Что делали в этих солнечных городах многочисленные друзья и соратники, никогда нельзя было объяснить, как нельзя было объяснить, что там делал сам Борис и тем более Нора. Куда бы они ни ходили на яхте — в любой точке суши, окружающей Средиземное море, всегда возникали из ниоткуда загорелые русские миллионеры, любившие долго, со знанием дела порассуждать о том, как их замучила кошмарная Родина, о том, что нет уже сил терпеть, о том, что все это плохо кончится, и о том, почему бароло больше подходит к мраморным стейкам, чем к тар-тару а-ля паризьен. Они звонили Бирюкову, или сам он звонил кому-то, и оказывалось, что этот кто-то тоже случайно здесь — на Сардинии, или в Каннах, или в Марбелье.
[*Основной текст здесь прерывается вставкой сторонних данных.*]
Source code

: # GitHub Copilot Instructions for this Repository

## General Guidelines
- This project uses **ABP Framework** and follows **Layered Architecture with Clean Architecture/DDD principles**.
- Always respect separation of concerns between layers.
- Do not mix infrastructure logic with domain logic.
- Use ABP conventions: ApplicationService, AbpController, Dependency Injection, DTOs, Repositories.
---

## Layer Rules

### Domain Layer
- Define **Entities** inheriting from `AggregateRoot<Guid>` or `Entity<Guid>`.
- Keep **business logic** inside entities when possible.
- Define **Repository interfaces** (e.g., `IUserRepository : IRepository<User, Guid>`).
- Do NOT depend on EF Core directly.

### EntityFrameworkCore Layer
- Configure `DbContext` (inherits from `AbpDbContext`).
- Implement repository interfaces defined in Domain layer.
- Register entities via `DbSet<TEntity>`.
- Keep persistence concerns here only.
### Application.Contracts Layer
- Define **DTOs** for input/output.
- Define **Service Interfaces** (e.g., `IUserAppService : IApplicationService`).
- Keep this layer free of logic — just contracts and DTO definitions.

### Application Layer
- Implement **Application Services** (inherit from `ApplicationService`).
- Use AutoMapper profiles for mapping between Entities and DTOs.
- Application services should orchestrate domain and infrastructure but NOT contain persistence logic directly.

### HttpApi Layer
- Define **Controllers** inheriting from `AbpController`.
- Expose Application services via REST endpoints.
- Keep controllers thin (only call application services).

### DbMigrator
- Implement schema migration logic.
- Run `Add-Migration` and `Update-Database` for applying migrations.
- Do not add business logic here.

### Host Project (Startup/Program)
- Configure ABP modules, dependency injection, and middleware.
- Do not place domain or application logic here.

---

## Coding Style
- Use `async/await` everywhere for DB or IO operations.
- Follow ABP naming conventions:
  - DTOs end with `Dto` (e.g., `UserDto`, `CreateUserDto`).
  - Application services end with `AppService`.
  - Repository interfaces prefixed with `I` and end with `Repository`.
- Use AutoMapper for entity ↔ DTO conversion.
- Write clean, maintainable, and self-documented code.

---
— Шура, и ты тут, дорогой? Мне Леша сказал! — говорил Борис в трубку с интонациями благодушного и хлебосольного хозяина. — С семьей? С новой или старой? Ну, давай тащи обеих сегодня ко мне ужинать. Плохо слышно. И Рома? Так и Рому бери с собой, вместе с девушкой! Девушку тоже накормим! — и он звонко смеялся, как маленький мальчик в цирке.
— Я на лодке, а ты где? — тут же переключался Борис на чей-то параллельный звонок. — Тоже на лодке? А где именно? Ну так подгребай, пообедаем! Ты бы видел, какого мои поймали тунца! Это не тунец, это теленок! И Леля тут? С друзьями? С теми друзьями, про которых я думаю, или с другими? Короче, всех собирай, места хватит.
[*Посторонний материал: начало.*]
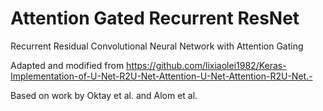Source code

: # Attention Gated Recurrent ResNet
Recurrent Residual Convolutional Neural Network with Attention Gating

Adapted and modified from https://github.com/lixiaolei1982/Keras-Implementation-of-U-Net-R2U-Net-Attention-U-Net-Attention-R2U-Net.-

Based on work by Oktay et al. and Alom et al.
— Любимая, у тебя самые длинные ноги в мире и самая красивая грудь, — вдруг говорил он Норе с теми же хозяйскими интонациями, и она понимала, что, зазывая друзей на яхту, Борис одновременно вспоминал, как они только что кувыркались в мягких шелках в затемненной спальне в самой большой каюте, и опять восхищалась про себя его привычкой думать о многих вещах одновременно, которую она уже иногда научилась угадывать по его лицу и очень радовалась, даже гордилась, когда получалось понять, о каких именно двух или трех вещах сейчас думает, бессмысленно глядя перед собой, этот красивый и властный мужчина, который чаще казался ей богом, чем человеком.
Борис вытянул ноги на мягкий столик, развалившись на диване на палубе, и улыбался солнцу, как будто сообщая ему, что не знаю, как у вас, драгоценное солнце, а лично у меня жизнь, как видите, удалась.
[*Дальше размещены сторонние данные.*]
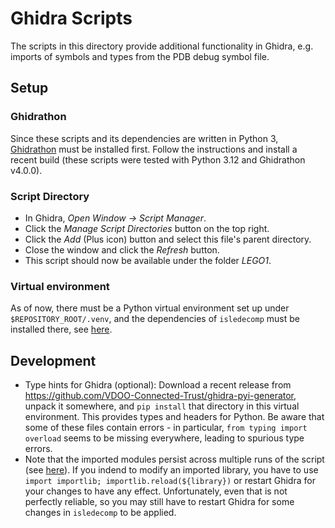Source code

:# Ghidra Scripts

The scripts in this directory provide additional functionality in Ghidra, e.g. imports of symbols and types from the PDB debug symbol file.

## Setup

### Ghidrathon
Since these scripts and its dependencies are written in Python 3, [Ghidrathon](https://github.com/mandiant/Ghidrathon) must be installed first. Follow the instructions and install a recent build (these scripts were tested with Python 3.12 and Ghidrathon v4.0.0).

### Script Directory
- In Ghidra, _Open Window -> Script Manager_.
- Click the _Manage Script Directories_ button on the top right.
- Click the _Add_ (Plus icon) button and select this file's parent directory.
- Close the window and click the _Refresh_ button.
- This script should now be available under the folder _LEGO1_.

### Virtual environment
As of now, there must be a Python virtual environment set up under `$REPOSITORY_ROOT/.venv`, and the dependencies of `isledecomp` must be installed there, see [here](../README.md#tooling).

## Development
- Type hints for Ghidra (optional): Download a recent release from https://github.com/VDOO-Connected-Trust/ghidra-pyi-generator,
  unpack it somewhere, and `pip install` that directory in this virtual environment. This provides types and headers for Python.
  Be aware that some of these files contain errors - in particular, `from typing import overload` seems to be missing everywhere, leading to spurious type errors.
- Note that the imported modules persist across multiple runs of the script (see [here](https://github.com/mandiant/Ghidrathon/issues/103)).
  If you indend to modify an imported library, you have to use `import importlib; importlib.reload(${library})` or restart Ghidra for your changes to have any effect. Unfortunately, even that is not perfectly reliable, so you may still have to restart Ghidra for some changes in `isledecomp` to be applied.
Солнце светило ему в ответ равнодушно. Белая яхта округло покачивалась, едва не стукаясь бортами с соседками — такими же круглыми белыми яхтами.
Нора с Борисом позавтракали на нижней, утренней, палубе. Допив кофе из большой чашки, на которой было написано «Sвобода» шрифтом логотипа Кока-Колы, Борис уставился в ноутбук — выяснить, произошло ли в стране и в мире что-нибудь важное, пока он спал.